Developing Custom Boefjes for OpenKAT: A Developer Guide

1 april 2026 Praktische Tips & Best Practices No Comments

One of OpenKAT’s greatest strengths is its modular architecture. Boefjes, the scanning plugins that collect data, can be extended with custom implementations for your specific needs. Being actively involved in OpenKAT development and maintenance, we build boefjes both for the community and for our clients. Here’s how the system works and how you can build your own.

Understanding the Boefje Architecture

OpenKAT’s scanning pipeline consists of three components that work together:

Boefjes, Collect raw data by calling external tools, APIs or running custom scripts
Whiskers (Normalizers), Parse the raw output and convert it into structured objects in the Octopoes data model
Bits (Business Rules), Analyze the structured objects and generate findings based on security policies

When you build a “custom boefje”, you typically create both a boefje (data collection) and a whisker (normalization). The bits layer usually uses existing rules unless you have custom compliance requirements.

Anatomy of a Boefje

Every boefje lives in the boefjes/boefjes/plugins/ directory and consists of:

kat_my_custom_scanner/
├── __init__.py
├── boefje.json        # Metadata: name, description, input/output types
├── main.py            # The actual scanning logic
├── normalizer.py      # Whisker: parses raw output into OOIs
└── requirements.txt   # Python dependencies (if any)

boefje.json, The manifest

This file tells the katalogus what your boefje does, what input it expects and what output it produces:

{
  "id": "kat_my_custom_scanner",
  "name": "My Custom Scanner",
  "description": "Checks for specific configuration issues",
  "consumes": ["Hostname"],
  "produces": ["boefje/kat_my_custom_scanner"],
  "scan_level": 1,
  "enabled": true
}

Key fields:

consumes, The OOI (Object of Interest) types this boefje needs as input. Common types: Hostname, IPAddressV4, URL, Network
produces, The MIME types of the raw output. The normalizer will look for these.
scan_level, Minimum clearance level needed (0–4). Use 0–1 for passive checks, 2+ for active scanning.

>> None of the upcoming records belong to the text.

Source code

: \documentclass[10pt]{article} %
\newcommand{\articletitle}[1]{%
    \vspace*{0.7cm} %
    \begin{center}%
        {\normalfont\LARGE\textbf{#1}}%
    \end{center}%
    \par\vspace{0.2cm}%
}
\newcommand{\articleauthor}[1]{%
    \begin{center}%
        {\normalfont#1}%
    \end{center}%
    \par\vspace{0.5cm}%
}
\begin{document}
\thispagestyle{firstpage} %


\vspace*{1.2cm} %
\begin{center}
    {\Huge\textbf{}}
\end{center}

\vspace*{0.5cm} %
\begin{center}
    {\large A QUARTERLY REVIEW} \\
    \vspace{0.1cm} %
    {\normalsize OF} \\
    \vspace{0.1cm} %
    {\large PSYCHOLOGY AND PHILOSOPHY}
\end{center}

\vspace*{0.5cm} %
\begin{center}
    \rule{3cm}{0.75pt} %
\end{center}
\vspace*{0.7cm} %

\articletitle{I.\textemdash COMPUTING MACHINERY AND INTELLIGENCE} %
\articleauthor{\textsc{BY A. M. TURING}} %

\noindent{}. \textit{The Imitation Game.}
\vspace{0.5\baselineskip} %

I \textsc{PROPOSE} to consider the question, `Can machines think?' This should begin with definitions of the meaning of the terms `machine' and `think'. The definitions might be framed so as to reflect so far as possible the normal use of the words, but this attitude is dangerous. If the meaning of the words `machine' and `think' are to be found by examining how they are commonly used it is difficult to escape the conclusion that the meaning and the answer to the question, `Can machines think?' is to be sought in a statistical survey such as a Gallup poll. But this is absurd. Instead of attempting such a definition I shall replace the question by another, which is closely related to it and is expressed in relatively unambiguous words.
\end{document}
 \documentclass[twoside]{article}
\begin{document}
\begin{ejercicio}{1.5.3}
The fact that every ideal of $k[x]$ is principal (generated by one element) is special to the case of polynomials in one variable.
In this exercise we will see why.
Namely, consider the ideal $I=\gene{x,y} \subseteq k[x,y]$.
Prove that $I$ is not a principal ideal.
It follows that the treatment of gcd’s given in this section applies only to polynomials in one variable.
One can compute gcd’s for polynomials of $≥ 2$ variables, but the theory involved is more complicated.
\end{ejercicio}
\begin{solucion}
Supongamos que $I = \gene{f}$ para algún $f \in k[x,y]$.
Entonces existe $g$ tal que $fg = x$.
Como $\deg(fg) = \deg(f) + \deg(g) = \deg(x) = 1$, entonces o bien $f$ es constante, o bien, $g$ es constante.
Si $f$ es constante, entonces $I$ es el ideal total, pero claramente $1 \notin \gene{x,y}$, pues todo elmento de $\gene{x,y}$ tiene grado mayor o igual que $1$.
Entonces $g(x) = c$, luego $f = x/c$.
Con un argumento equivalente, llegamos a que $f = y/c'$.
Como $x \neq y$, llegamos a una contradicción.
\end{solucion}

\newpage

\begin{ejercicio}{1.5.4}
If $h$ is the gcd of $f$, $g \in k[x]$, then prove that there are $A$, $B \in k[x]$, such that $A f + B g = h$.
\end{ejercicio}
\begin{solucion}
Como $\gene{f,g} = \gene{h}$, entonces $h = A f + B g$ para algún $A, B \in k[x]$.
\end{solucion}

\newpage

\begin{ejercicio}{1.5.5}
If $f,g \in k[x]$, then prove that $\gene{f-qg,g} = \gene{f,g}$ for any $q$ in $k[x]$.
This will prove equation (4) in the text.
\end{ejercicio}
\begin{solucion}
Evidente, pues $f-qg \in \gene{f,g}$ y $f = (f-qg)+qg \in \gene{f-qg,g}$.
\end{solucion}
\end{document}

main.py, The scanning logic

The main module must implement a run() function that receives the input OOI and returns raw results:

import json
import requests
from os import getenv

def run(boefje_meta: dict) -> list[tuple[set, bytes | str]]:
    """Main entry point for the boefje."""
    input_ooi = boefje_meta["arguments"]["input"]["hostname"]["name"]
    
    # Your scanning logic here
    result = requests.get(f"https://api.example.com/check/{input_ooi}")
    
    return [
        ({"boefje/kat_my_custom_scanner"}, json.dumps(result.json()))
    ]

The return value is a list of tuples: each tuple contains a set of MIME types and the raw data. This data gets stored in Bytes (OpenKAT’s object storage) and is then picked up by the normalizer.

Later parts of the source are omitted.